▸ **PROBLEM DETAILS**
Please return every line from the entries that has the string "function" in it.

▸ **SUPPLIED INFORMATION**
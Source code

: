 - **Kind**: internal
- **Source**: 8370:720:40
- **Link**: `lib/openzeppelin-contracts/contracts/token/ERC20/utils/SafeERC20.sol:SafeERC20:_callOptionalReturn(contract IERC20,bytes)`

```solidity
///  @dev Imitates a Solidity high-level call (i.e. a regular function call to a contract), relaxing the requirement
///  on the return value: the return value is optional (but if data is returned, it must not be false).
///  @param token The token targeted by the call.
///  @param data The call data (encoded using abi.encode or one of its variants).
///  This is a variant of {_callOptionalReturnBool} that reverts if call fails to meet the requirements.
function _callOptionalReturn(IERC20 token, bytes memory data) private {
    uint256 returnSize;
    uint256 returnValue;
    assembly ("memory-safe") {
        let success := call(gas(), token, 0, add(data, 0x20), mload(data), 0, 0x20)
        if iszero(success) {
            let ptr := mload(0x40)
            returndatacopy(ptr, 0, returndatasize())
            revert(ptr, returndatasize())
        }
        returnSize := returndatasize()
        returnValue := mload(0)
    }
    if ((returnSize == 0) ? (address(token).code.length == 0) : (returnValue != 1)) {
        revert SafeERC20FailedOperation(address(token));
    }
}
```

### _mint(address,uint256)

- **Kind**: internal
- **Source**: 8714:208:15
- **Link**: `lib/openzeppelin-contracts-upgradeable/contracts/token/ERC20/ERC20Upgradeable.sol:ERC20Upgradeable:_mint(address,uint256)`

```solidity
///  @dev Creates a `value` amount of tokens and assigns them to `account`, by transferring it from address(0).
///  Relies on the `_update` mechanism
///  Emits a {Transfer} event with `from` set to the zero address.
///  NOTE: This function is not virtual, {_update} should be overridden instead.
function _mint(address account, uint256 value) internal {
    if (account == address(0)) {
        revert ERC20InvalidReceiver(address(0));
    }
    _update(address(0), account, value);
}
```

▸ **EXERCISE RESPONSE**
///  @dev Imitates a Solidity high-level call (i.e. a regular function call to a contract), relaxing the requirement
function _callOptionalReturn(IERC20 token, bytes memory data) private {
///  NOTE: This function is not virtual, {_update} should be overridden instead.
function _mint(address account, uint256 value) internal {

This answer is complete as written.